The chart below provides an overview of typical provider and customer responsibilities.
|AIaaS Service Provider Responsibilities||AIaaS Customer Responsibilities|
|Provide a reliable AI service that meets the specifications described in the service level agreements.||Source, clean, label, and maintain the data that will be used to train the AI model.|
|Manage the underlying infrastructure that supports the AI service. This includes server maintenance, hardware upgrades, and ensuring adequate computation resources.||Select (or build) the right AI model for the task at hand and then deploy it.|
|Provide customers with documentation and training resources that teach them how to use the service.||Continuously monitor the performance of the AI model and fine-tune or retrain as necessary.|
|Ensure the AI services they offer meet relevant cybersecurity standards and any other industry-specific compliance requirements.||Ensure that training data complies with all relevant privacy laws and regulations.|
|Make sure the AI service they offer is reliable and up-to-date with new advancements.||Troubleshoot common issues.|
Popular AIaaS vendors include:
- OpenAI: OpenAI, the organization behind ChatGPT, offers generative AI services and APIs that enable developers to integrate natural language processing capabilities into their applications, including text generation, language translation, and sentiment analysis.

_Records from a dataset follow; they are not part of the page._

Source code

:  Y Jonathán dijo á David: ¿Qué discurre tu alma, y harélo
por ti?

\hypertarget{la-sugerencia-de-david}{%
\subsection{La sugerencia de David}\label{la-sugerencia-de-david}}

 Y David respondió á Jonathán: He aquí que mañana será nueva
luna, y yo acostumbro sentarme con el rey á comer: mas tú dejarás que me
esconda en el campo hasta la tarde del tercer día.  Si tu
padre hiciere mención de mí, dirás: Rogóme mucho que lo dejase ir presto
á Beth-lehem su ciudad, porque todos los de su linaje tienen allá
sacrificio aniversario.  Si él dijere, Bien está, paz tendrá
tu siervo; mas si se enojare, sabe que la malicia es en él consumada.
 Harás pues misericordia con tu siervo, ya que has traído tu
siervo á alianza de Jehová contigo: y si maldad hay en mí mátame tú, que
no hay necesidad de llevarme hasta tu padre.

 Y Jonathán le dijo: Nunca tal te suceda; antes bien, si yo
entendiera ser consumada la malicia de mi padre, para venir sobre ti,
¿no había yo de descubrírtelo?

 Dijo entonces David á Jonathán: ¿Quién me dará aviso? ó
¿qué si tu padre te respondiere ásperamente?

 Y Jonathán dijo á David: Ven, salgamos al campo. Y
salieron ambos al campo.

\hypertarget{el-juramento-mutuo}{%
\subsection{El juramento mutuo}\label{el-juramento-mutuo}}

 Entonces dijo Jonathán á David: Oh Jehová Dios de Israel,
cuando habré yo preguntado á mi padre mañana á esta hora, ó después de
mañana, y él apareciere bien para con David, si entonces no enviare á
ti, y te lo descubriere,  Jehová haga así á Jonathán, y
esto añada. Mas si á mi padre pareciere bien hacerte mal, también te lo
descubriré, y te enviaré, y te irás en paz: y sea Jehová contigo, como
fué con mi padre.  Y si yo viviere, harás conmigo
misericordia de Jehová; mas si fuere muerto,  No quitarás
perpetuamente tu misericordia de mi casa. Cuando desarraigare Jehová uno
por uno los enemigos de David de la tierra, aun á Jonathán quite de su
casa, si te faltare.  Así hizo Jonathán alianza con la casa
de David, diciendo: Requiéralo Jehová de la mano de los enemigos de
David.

- Amazon Web Services (AWS): AWS offers various AI services, including Amazon Rekognition for computer vision, Amazon Comprehend for natural language processing, Amazon Lex for building chatbots, and Amazon Forecast for predictive analytics.
- Google Cloud Platform (GCP): GCP provides AIaaS offerings such as Google Cloud Vision for image recognition, Google Cloud Natural Language for text analysis, and Google AutoML for training machine learning models.
- Microsoft Azure: Microsoft Azure offers a range of AI services, including Azure Cognitive Services for vision, speech, language, and search functionalities. Azure Machine Learning allows users to build, deploy, and manage machine learning models.
- IBM Watson: IBM Watson provides AI services such as Watson Assistant for building conversational agents and Watson Natural Language Understanding for text processing.
- Salesforce: Salesforce is an AI-powered platform that provides various AI services integrated into Salesforce’s customer relationship management (CRM) solutions. It includes features like predictive lead scoring, automated email responses, and sentiment analysis.
- Oracle AI Platform: Oracle AI Platform offers a suite of AIaaS solutions, including Oracle Autonomous Database with built-in machine learning capabilities, Oracle Cloud Data Science for building and deploying models, and Oracle AI Apps for industry-specific AI applications.
- Tencent AI Open Platform: Tencent, a Chinese technology company, offers an AI open platform that provides a wide range of AI capabilities, including image recognition, natural language processing, voice recognition, and recommendation systems.
- Baidu AI Open Platform: Baidu, a leading Chinese search engine, provides an open platform that offers AI services like image recognition, speech synthesis, natural language processing, and machine learning tools.
- Clarifai: Clarifai is an AI company that offers a platform for visual recognition and image analysis. It provides APIs and software development kits (SDKs) for tasks such as object detection, image classification, and facial recognition.